### Exercise details
Read the records and gather each line that includes "Sphinx工作原理".

[Stored entries]
== Segment start ==

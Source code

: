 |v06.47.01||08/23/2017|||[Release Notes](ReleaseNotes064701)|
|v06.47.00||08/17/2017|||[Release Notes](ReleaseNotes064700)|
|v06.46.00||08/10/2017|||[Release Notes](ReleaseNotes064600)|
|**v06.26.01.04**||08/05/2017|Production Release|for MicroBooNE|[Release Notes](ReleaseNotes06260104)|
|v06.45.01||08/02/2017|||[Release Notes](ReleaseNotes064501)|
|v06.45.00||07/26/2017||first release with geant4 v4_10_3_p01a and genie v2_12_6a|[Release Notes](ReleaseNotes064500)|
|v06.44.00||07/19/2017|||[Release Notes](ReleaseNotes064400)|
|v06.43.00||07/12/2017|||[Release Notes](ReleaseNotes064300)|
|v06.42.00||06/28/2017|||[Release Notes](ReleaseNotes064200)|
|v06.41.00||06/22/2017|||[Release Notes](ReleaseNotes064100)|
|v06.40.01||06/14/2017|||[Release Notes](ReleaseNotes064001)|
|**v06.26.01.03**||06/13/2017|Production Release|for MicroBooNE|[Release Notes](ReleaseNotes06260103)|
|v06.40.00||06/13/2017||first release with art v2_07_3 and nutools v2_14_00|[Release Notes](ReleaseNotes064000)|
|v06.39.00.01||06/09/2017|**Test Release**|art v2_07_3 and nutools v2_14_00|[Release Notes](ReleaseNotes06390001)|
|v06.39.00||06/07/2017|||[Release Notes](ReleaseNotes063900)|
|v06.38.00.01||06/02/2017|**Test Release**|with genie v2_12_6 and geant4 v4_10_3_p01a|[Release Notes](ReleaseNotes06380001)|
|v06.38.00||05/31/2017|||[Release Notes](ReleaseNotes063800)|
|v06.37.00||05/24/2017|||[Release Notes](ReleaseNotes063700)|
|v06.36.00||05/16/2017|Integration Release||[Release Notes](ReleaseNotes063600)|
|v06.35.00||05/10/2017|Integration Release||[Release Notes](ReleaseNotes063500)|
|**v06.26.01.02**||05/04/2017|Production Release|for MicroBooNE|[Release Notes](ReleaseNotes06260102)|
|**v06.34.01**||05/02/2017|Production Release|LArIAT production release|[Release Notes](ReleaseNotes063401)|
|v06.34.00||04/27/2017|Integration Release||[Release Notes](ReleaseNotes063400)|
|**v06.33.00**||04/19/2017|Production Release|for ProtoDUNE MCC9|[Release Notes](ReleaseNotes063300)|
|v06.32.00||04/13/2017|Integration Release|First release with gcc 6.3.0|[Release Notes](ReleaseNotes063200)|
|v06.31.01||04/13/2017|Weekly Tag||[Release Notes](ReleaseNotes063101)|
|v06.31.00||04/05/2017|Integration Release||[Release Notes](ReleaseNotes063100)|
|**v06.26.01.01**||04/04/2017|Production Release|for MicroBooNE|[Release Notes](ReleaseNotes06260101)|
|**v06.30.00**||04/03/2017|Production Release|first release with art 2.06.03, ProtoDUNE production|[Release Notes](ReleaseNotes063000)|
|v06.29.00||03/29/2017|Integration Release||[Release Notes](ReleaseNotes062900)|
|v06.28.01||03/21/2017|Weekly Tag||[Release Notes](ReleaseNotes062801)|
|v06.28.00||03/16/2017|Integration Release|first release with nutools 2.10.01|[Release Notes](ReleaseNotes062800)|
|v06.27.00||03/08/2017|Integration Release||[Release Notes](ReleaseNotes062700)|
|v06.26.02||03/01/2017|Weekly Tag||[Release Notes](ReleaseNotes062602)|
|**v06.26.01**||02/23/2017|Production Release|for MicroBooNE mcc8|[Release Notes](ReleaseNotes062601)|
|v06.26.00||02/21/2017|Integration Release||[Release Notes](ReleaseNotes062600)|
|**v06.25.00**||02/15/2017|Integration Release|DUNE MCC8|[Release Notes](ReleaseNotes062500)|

== Segment end ==
== Segment start ==

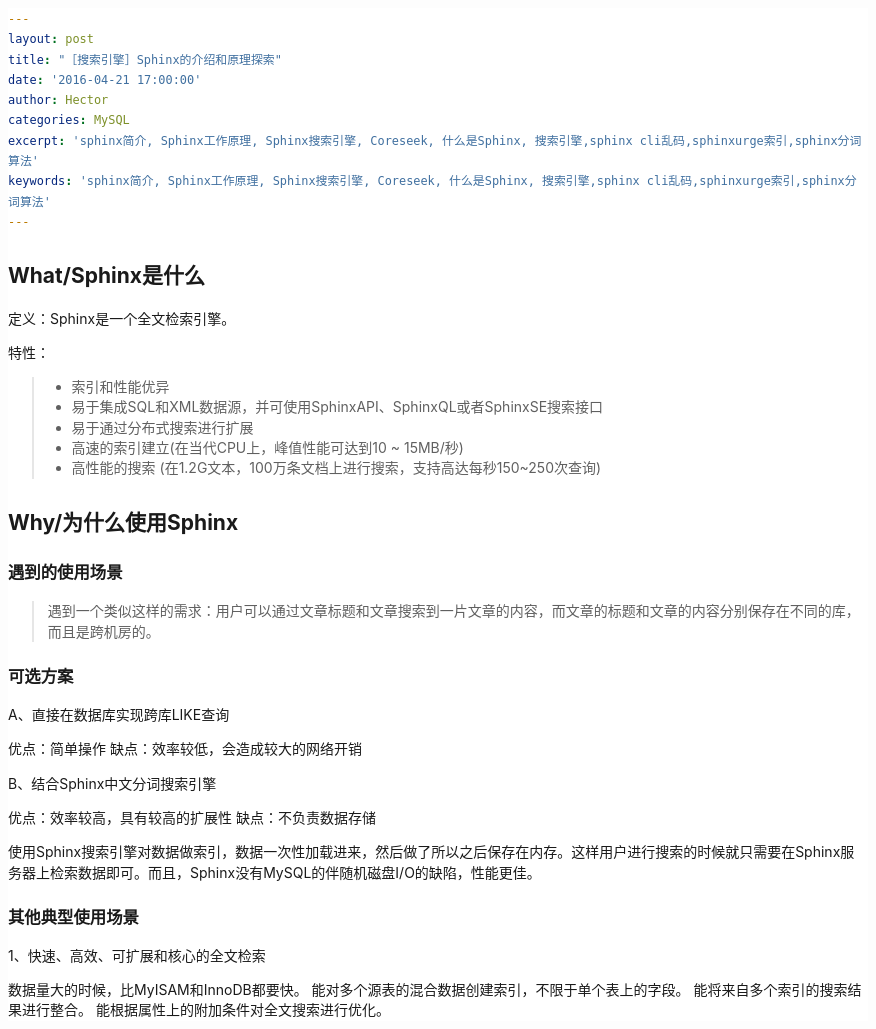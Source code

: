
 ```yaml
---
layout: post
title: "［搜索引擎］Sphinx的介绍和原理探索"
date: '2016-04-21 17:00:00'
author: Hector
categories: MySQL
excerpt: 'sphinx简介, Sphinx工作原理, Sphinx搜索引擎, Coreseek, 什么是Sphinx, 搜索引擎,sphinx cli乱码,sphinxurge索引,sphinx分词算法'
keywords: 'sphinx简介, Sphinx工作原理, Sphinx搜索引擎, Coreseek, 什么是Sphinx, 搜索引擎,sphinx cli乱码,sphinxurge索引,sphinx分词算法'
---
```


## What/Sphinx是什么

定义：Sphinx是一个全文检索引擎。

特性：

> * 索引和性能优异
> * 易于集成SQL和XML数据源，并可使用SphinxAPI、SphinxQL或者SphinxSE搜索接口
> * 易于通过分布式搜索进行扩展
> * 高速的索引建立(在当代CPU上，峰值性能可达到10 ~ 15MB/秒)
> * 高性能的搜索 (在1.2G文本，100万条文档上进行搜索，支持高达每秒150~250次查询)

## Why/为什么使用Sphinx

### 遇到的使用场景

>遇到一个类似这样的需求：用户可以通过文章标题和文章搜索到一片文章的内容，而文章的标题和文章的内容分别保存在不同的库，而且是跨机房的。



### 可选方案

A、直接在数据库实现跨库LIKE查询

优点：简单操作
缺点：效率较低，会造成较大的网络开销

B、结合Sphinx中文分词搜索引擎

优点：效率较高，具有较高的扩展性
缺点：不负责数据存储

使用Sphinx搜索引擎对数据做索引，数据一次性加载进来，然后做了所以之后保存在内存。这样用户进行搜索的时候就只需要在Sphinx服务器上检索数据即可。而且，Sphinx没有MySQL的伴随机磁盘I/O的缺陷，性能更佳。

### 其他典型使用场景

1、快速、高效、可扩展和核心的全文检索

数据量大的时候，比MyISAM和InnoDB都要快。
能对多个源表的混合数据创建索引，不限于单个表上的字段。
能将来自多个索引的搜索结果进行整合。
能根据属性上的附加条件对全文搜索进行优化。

== Segment end ==

### Answer section
excerpt: 'sphinx简介, Sphinx工作原理, Sphinx搜索引擎, Coreseek, 什么是Sphinx, 搜索引擎,sphinx cli乱码,sphinxurge索引,sphinx分词算法'
keywords: 'sphinx简介, Sphinx工作原理, Sphinx搜索引擎, Coreseek, 什么是Sphinx, 搜索引擎,sphinx cli乱码,sphinxurge索引,sphinx分词算法'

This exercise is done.